Key Insights & Recommendations
Wait Time Bottleneck
The pick-to-pack wait time accounts for 35% of total processing time, averaging 22 minutes. This is the primary driver of the 20% increase. Implementing a conveyor handoff system or dedicated runners between zones could cut wait time by 50%.
Zone B3 Underperformance
Zone B3 (Bulk items) has the lowest pick rate at 68 items/hour, 40% below the warehouse average. The zone has the highest SKU density per aisle. Recommend reorganizing the zone layout using ABC analysis to place high-velocity SKUs in accessible locations.
Night Shift Quality Issue
Night shift error rates are 4.8%, more than double the day shift (2.1%). New employees (<90 days) on night shifts have a 7.3% error rate. Pair new hires with veteran mentors and improve zone lighting for the night shift.
Staffing Imbalance
Day shift has 45% of the workforce but handles only 38% of orders. Night shift is understaffed relative to volume by approximately 8 workers. Rebalancing shifts would reduce overtime costs and improve night shift throughput.
Training ROI
Workers who completed advanced training pick 28% faster with 60% fewer errors than untrained peers at the same tenure level. Expanding the training program to all workers within their first 60 days would yield an estimated ROI of 340% annually.
Express Order Priority
Same-Day orders average 48 minutes processing vs. 35 for Standard, despite the urgency. Implementing a dedicated express lane with pre-staged high-velocity items could reduce express processing to under 25 minutes.
Knowledge Check
In the order processing breakdown query, what does the expression MIN(pk.pack_start) - MAX(p.pick_end) represent?

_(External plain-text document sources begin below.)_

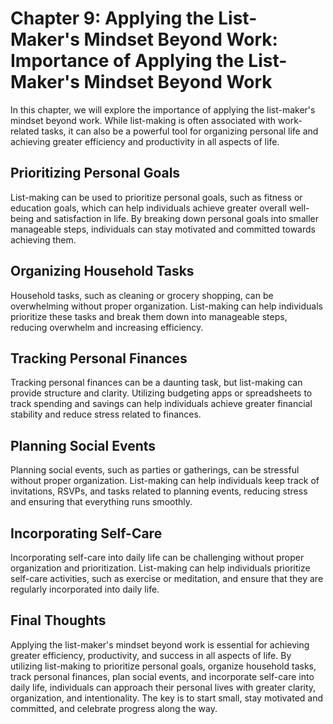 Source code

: Chapter 9: Applying the List-Maker's Mindset Beyond Work: Importance of Applying the List-Maker's Mindset Beyond Work
=====================================================================================================================

In this chapter, we will explore the importance of applying the list-maker's mindset beyond work. While list-making is often associated with work-related tasks, it can also be a powerful tool for organizing personal life and achieving greater efficiency and productivity in all aspects of life.

Prioritizing Personal Goals
---------------------------

List-making can be used to prioritize personal goals, such as fitness or education goals, which can help individuals achieve greater overall well-being and satisfaction in life. By breaking down personal goals into smaller manageable steps, individuals can stay motivated and committed towards achieving them.

Organizing Household Tasks
--------------------------

Household tasks, such as cleaning or grocery shopping, can be overwhelming without proper organization. List-making can help individuals prioritize these tasks and break them down into manageable steps, reducing overwhelm and increasing efficiency.

Tracking Personal Finances
--------------------------

Tracking personal finances can be a daunting task, but list-making can provide structure and clarity. Utilizing budgeting apps or spreadsheets to track spending and savings can help individuals achieve greater financial stability and reduce stress related to finances.

Planning Social Events
----------------------

Planning social events, such as parties or gatherings, can be stressful without proper organization. List-making can help individuals keep track of invitations, RSVPs, and tasks related to planning events, reducing stress and ensuring that everything runs smoothly.

Incorporating Self-Care
-----------------------

Incorporating self-care into daily life can be challenging without proper organization and prioritization. List-making can help individuals prioritize self-care activities, such as exercise or meditation, and ensure that they are regularly incorporated into daily life.

Final Thoughts
--------------

Applying the list-maker's mindset beyond work is essential for achieving greater efficiency, productivity, and success in all aspects of life. By utilizing list-making to prioritize personal goals, organize household tasks, track personal finances, plan social events, and incorporate self-care into daily life, individuals can approach their personal lives with greater clarity, organization, and intentionality. The key is to start small, stay motivated and committed, and celebrate progress along the way.
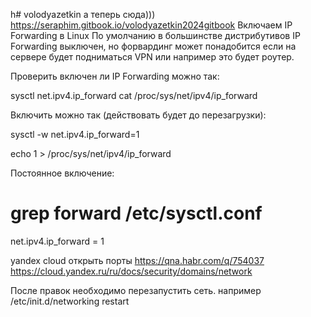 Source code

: h# volodyazetkin
а теперь сюда)))
https://seraphim.gitbook.io/volodyazetkin2024gitbook
Включаем IP Forwarding в Linux
По умолчанию в большинстве дистрибутивов IP Forwarding выключен, но форвардинг может понадобится если на сервере будет подниматься VPN или например это будет роутер.

Проверить включен ли IP Forwarding можно так:

sysctl net.ipv4.ip_forward
cat /proc/sys/net/ipv4/ip_forward
 
 
Включить можно так (действовать будет до перезагрузки):

sysctl -w net.ipv4.ip_forward=1
 
 
echo 1 > /proc/sys/net/ipv4/ip_forward
 
 
Постоянное включение:


# grep forward /etc/sysctl.conf
net.ipv4.ip_forward = 1

yandex cloud открыть порты 
https://qna.habr.com/q/754037
https://cloud.yandex.ru/ru/docs/security/domains/network

 
 
После правок необходимо перезапустить сеть. например /etc/init.d/networking restart
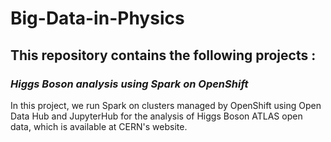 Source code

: # Big-Data-in-Physics
## This repository contains the following projects :
### *Higgs Boson analysis using Spark on OpenShift*
In this project, we run Spark on clusters managed by OpenShift using Open Data Hub and JupyterHub for the analysis of Higgs Boson ATLAS open data, which is available at CERN's website.
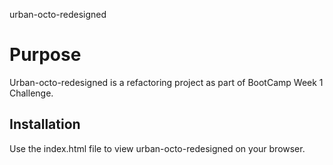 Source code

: urban-octo-redesigned

# Purpose
Urban-octo-redesigned is a refactoring project as part of BootCamp Week 1 Challenge.

## Installation
Use the index.html file to view urban-octo-redesigned on your browser.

What does NTILE(4) do in the worker productivity query?
In the Python heatmap, what does sns.heatmap with annot=True accomplish?
Why does the error analysis query use a CASE expression to bucket workers into experience levels instead of using the raw tenure_days value?
In the Python scatter plot of speed vs. accuracy, what does a worker positioned in the upper-left quadrant (low items/hour, high error rate) indicate?